Omniprésente, la métaphore de la chrysalide hante le rêve de l’héroïne qui parle aux petites créatures du soir, tandis que ses demi-sœurs vont au bal avec la marâtre. Il est toujours question de rêves, dans cette production qui les suggère et les analyse du côté du divan freudien grâce à un dispositif de miroirs très sophistiqué – Jon Bausor signe le décor. Pour autant, le charme du conte de féé n’est pas brisé, ce qui est plutôt fort. Cendrillon décuplée à différents âges dont chaque incarnation se projette, se souvient ou console, est une idée fascinante qui n’empêche pas la magie, au contraire. Les personnages sont définis sans concession, père faible et soumis à sa femme et aux filles du second lit, elles-mêmes consommatrices stupides et jamais satisfaites, dans les vapeurs de la marmite à névroses. Comme Rusalka, l’ouvrage questionne l’opposition entre désir et réalité, mais ici l’interrogation est tissée en profondeur, au point de construire tout le spectacle, selon l’audace d’un vrai projet artistique. Tout ne nous plaît pas, c’est certain, mais peu importe : l’interprétation se tient et traite le sujet sans le dénaturer.
Au pupitre du London Philharmonic Orchestra, John Wilson accomplit une prouesse en sachant rendre plus légers certains débordements de l’instrumentation mal dosée de Massenet [lire notre critique du DVD]. Il ménage une sensualité inattendue et une clarté savoureuse à l’exécution, ce qui favorise la balance idéale avec les voix. De ce fait, Cendrillon révèle une fosse plus mélodique. Le chef dispose d’un orchestre en pleine forme dont les musiciens honorent la partition à chaque instant. La couleur et la nuance sont les excellents atouts de la soirée. Les artistes du Glyndebourne Chorus se montrent pleinement à la hauteur.
Cette œuvre fait appel à une grosse quinzaine de chanteurs, avec cet appétit fin-de-siècle des gastronomes d’autrefois. On applaudit le sextuor parfait formé par Sofia Larsson, Jacquelyn Parker, Jennifer Witton, Leslie Davis, Rhiain Taylor et Lauren Easton, Esprits facétieux et bien-chantants qui se jouent des embûches rythmiques.
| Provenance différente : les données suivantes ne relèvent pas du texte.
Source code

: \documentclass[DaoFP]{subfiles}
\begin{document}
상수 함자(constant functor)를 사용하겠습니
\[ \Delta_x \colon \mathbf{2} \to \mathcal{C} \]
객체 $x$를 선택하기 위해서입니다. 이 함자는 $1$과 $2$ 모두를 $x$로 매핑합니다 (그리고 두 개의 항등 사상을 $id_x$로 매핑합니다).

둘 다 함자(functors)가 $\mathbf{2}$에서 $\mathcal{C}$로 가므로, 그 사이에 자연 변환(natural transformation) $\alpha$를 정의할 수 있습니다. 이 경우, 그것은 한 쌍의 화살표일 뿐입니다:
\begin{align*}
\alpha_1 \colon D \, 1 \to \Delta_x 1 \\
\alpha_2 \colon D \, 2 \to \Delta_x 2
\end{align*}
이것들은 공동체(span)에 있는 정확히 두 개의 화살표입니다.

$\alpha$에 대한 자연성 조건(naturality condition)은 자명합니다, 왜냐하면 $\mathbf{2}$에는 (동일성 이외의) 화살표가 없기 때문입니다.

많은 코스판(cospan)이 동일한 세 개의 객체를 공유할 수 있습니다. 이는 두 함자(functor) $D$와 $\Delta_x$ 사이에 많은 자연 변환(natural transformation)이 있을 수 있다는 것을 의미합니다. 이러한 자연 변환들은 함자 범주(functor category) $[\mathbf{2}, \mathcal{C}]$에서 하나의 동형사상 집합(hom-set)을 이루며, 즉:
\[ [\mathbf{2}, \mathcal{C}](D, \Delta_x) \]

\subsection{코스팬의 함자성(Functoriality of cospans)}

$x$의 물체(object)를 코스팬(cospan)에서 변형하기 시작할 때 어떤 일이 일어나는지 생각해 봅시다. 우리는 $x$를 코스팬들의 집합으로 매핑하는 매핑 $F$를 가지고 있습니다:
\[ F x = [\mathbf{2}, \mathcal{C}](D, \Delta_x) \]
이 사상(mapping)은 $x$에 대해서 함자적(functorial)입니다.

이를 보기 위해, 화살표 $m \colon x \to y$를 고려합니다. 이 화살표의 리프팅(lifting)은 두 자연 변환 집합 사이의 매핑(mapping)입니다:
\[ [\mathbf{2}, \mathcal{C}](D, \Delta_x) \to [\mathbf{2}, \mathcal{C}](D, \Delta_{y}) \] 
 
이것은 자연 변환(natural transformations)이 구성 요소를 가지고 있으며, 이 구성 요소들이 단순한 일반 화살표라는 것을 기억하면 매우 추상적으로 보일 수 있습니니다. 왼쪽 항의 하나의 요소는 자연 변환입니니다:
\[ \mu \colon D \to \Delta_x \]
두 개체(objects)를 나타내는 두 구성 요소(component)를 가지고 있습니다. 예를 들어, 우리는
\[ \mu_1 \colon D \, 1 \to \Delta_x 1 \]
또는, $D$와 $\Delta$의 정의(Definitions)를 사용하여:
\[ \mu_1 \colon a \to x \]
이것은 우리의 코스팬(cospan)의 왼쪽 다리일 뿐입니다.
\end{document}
On découvre en Surintendant des plaisirs un jeune baryton-basse extraordinaire, avec une voix longue, l’autorité naturelle du timbre et une saine intelligence musicale : il s’appelle Romanas Kudriašovas et l’on espère l’entendre bientôt dans un vrai rôle. L’unique ténor de la pièce, indiqué trial, c’est-à-dire bouffe, est confié à Anthony Osborne, délicieux Doyen de la faculté. Un duo de méchantes sœurs est tout à son affaire : Eduarda Melo incisive et solaire Julie Pasturaud. La grosse voix d’Agnes Zwierko impose une Haltière terrible, dans tous les sens du terme. On retrouve le valeureux Lionel Lhote en Pandolfe froussard et bon. Il mène loyalement la ligne de chant et s’avère, de toute la distribution, le plus à jour avec la diction française. L’unique déception vient du Prince charmant – c’est un comble ! L’instrument de Kate Lindsey manque de corps et le timbre est trop terne. Bien connue en tant qu’interprète des joyaux baroques, Danielle de Niese donne au rôle-titre sa belle énergie, avec une grâce indéniable. Pourtant, un médium instable et une technique parfois en faute, sans parler du français calamiteux de l’Australienne, n’en font guère une Cendrillon de référence. À l’inverse, la coloratura Nina Minasyan jouit d’une agilité époustouflante qui booste considérablement la partie de la Fée.